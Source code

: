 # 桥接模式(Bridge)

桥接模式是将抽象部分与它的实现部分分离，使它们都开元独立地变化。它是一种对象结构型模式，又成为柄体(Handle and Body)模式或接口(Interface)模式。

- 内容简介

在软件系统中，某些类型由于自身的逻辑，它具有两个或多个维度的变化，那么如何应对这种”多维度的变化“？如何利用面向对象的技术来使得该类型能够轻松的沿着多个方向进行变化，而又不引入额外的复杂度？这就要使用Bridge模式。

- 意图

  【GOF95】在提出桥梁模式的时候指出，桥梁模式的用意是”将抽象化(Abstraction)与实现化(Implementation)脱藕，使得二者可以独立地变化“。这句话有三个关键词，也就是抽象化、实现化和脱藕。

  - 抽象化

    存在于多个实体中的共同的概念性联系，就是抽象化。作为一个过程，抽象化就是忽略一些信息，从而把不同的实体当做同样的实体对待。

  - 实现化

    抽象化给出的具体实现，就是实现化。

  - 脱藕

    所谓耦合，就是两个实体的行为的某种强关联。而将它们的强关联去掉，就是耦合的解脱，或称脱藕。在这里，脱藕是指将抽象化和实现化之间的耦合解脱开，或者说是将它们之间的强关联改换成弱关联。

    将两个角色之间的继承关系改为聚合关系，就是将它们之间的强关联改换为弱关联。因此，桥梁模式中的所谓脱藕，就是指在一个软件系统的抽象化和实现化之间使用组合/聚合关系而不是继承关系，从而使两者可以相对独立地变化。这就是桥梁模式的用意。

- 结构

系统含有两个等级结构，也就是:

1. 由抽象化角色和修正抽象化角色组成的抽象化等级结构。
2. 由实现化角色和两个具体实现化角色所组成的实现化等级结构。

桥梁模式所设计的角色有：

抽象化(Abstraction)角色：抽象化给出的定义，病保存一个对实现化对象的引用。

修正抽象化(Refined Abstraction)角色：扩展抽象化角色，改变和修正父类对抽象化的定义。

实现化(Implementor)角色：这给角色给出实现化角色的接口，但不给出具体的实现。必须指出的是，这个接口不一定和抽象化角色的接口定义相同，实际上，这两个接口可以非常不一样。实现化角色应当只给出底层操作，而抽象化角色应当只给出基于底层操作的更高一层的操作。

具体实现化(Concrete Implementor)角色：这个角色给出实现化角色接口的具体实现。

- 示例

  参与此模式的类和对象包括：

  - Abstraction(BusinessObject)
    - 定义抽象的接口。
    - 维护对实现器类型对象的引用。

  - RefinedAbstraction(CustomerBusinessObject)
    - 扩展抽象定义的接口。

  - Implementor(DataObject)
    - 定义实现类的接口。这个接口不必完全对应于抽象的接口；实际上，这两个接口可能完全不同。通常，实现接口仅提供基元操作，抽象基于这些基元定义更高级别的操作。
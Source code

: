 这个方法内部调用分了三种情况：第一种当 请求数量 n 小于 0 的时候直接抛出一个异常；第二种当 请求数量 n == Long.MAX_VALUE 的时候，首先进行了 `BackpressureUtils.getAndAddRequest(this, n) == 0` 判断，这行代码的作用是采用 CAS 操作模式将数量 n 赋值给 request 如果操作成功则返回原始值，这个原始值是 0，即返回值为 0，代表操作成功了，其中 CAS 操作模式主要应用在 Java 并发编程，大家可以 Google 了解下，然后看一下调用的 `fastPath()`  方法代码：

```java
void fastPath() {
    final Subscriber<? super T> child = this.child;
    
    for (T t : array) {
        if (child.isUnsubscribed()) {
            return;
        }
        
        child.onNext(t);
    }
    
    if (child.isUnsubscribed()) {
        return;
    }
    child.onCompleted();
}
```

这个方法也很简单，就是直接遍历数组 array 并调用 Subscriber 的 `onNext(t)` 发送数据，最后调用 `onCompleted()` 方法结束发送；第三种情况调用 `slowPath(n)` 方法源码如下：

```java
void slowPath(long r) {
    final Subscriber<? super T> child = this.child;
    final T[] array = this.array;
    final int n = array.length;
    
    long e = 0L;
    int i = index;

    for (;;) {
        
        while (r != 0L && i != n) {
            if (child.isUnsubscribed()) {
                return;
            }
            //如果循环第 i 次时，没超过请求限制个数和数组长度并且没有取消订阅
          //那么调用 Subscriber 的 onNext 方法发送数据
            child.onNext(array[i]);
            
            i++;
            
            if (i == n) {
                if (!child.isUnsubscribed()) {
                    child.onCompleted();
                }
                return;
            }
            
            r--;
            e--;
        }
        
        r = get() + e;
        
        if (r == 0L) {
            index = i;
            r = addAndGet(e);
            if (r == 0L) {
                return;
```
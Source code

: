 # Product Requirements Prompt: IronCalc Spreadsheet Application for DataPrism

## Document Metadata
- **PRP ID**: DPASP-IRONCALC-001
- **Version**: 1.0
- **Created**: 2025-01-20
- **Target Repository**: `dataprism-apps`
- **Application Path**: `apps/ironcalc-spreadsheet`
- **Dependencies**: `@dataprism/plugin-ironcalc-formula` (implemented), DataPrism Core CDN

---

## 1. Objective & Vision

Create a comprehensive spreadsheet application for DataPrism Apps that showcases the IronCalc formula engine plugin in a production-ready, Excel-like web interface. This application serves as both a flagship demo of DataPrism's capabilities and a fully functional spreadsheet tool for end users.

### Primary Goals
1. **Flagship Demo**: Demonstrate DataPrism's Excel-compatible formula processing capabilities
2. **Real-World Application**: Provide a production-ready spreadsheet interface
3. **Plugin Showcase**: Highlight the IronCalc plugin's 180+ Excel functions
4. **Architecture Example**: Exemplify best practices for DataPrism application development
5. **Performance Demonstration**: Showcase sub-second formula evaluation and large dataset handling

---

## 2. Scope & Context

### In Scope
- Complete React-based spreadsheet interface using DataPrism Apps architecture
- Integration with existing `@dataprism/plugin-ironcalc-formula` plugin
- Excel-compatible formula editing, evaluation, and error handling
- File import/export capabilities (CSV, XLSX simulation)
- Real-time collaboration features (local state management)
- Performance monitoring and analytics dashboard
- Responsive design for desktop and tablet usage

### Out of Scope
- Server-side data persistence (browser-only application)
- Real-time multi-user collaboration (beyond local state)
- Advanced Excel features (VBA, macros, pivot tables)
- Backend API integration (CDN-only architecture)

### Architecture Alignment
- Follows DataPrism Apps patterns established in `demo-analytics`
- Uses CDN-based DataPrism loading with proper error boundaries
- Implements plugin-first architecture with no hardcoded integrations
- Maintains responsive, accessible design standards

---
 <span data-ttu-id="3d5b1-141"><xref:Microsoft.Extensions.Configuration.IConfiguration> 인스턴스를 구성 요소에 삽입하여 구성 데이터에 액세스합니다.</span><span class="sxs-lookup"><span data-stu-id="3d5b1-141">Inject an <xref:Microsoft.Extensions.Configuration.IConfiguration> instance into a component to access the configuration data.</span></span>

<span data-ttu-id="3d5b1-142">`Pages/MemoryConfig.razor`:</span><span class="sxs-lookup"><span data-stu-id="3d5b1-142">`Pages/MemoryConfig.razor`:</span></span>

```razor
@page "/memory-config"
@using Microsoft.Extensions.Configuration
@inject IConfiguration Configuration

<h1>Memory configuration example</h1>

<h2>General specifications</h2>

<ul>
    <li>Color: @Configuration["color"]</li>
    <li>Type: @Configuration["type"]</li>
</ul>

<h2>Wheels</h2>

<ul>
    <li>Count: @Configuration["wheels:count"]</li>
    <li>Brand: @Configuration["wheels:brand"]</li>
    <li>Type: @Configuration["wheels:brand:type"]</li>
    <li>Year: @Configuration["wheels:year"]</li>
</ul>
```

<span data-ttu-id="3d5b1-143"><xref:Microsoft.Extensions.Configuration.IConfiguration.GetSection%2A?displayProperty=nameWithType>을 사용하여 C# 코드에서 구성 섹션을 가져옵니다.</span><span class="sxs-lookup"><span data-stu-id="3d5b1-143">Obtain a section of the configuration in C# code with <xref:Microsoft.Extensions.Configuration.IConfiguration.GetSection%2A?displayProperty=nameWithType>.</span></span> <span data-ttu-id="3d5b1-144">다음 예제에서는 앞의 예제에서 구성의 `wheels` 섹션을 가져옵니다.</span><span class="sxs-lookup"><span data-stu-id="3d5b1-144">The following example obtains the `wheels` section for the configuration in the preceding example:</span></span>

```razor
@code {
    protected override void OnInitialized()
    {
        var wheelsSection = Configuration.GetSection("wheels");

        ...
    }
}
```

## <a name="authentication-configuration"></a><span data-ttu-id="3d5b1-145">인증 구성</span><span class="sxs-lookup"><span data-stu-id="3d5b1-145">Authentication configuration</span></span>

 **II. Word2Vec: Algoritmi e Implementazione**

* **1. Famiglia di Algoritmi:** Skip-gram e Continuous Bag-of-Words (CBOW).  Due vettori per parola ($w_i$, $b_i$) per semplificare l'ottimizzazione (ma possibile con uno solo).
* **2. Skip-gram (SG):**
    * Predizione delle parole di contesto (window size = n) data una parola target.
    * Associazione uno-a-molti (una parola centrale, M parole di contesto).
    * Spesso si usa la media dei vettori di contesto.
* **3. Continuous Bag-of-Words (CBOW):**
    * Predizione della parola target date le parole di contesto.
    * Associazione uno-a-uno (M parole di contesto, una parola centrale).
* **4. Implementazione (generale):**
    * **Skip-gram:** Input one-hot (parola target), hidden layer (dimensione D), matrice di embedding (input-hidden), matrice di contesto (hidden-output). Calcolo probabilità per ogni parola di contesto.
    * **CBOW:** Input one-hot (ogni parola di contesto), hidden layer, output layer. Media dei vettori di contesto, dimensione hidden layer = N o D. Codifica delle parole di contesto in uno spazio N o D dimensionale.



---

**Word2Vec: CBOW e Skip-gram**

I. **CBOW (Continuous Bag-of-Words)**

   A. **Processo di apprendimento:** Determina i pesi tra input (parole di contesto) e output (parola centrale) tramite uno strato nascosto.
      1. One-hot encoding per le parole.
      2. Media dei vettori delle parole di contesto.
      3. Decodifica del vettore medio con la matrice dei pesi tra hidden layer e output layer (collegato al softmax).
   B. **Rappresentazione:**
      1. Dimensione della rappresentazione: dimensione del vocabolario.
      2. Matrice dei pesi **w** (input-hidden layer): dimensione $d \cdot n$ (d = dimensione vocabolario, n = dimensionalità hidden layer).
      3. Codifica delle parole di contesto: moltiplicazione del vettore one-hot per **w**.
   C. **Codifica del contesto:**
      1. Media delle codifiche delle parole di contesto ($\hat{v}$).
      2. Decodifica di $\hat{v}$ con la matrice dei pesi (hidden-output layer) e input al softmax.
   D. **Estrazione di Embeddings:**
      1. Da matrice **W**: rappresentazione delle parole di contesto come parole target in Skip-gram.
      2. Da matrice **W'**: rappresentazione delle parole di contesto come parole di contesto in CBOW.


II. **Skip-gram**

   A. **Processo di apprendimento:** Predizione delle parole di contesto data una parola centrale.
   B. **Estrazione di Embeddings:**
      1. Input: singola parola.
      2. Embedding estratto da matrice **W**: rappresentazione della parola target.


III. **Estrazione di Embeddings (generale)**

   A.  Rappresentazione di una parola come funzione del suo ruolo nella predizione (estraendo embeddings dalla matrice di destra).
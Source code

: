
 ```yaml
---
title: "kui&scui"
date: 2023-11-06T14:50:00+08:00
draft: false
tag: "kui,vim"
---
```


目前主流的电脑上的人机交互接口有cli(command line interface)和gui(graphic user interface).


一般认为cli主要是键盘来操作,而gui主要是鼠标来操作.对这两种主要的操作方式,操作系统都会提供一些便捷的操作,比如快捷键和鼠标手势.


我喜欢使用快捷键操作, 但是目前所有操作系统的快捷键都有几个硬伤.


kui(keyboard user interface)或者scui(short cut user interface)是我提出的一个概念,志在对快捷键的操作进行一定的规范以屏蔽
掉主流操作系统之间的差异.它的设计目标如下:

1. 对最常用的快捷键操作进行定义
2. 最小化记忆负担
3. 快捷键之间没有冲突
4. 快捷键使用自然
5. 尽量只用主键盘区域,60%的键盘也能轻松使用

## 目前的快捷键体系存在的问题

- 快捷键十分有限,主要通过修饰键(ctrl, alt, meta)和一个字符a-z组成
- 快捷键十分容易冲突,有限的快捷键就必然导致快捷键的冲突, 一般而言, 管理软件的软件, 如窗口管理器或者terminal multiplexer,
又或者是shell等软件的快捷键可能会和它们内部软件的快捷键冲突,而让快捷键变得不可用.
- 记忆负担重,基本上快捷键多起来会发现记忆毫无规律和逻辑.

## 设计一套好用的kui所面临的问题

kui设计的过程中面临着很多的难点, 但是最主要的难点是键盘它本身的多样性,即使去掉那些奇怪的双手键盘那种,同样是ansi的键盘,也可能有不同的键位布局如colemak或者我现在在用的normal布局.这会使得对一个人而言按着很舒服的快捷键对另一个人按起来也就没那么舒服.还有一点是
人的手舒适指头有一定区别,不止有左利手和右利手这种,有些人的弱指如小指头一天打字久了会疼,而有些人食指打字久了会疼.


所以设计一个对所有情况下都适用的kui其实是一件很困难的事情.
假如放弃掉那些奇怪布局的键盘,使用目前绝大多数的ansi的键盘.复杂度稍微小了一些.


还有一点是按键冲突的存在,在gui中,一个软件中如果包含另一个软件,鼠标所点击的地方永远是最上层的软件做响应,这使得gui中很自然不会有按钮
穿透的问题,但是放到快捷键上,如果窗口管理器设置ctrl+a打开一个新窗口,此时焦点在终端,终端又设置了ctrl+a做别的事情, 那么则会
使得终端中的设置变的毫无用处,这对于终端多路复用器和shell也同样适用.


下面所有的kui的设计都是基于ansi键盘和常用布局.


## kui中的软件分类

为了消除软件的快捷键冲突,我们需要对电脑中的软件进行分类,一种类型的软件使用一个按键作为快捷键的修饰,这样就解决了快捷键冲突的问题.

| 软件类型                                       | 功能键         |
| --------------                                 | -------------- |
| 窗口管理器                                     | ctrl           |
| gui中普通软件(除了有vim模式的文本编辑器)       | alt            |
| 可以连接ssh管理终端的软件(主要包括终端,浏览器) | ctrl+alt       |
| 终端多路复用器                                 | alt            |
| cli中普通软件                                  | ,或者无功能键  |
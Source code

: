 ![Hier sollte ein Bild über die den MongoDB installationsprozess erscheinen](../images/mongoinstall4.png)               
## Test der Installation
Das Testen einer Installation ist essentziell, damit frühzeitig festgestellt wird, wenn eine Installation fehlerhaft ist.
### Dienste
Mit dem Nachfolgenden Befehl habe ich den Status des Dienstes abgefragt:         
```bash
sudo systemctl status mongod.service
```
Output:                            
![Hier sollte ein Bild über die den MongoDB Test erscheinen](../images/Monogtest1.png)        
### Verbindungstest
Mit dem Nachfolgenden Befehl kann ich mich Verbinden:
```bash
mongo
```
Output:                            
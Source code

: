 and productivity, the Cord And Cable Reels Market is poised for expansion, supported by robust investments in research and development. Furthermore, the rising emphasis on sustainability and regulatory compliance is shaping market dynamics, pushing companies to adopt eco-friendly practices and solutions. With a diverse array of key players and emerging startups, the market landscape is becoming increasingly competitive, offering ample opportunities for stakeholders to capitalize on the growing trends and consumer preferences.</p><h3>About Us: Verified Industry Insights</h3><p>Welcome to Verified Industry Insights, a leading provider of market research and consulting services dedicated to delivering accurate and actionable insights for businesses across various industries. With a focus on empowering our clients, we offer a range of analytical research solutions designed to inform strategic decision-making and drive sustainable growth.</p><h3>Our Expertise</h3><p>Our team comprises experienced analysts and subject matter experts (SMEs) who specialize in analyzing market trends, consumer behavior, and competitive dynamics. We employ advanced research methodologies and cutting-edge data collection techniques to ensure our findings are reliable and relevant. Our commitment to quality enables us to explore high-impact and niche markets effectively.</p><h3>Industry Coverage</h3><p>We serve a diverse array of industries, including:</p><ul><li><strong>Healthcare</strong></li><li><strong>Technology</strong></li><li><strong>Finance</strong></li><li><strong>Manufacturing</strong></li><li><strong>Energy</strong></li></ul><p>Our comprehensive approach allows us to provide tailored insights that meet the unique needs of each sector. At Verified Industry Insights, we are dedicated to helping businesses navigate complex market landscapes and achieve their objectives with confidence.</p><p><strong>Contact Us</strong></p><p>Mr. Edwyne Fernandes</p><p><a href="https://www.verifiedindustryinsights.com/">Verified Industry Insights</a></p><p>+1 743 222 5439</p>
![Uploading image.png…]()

**Problem to work on:**
Copy every line from the records above that contains the string "gram".

**Task answer:**
* **1. Famiglia di Algoritmi:** Skip-gram e Continuous Bag-of-Words (CBOW).  Due vettori per parola ($w_i$, $b_i$) per semplificare l'ottimizzazione (ma possibile con uno solo).
* **2. Skip-gram (SG):**
    * **Skip-gram:** Input one-hot (parola target), hidden layer (dimensione D), matrice di embedding (input-hidden), matrice di contesto (hidden-output). Calcolo probabilità per ogni parola di contesto.
**Word2Vec: CBOW e Skip-gram**
      1. Da matrice **W**: rappresentazione delle parole di contesto come parole target in Skip-gram.
II. **Skip-gram**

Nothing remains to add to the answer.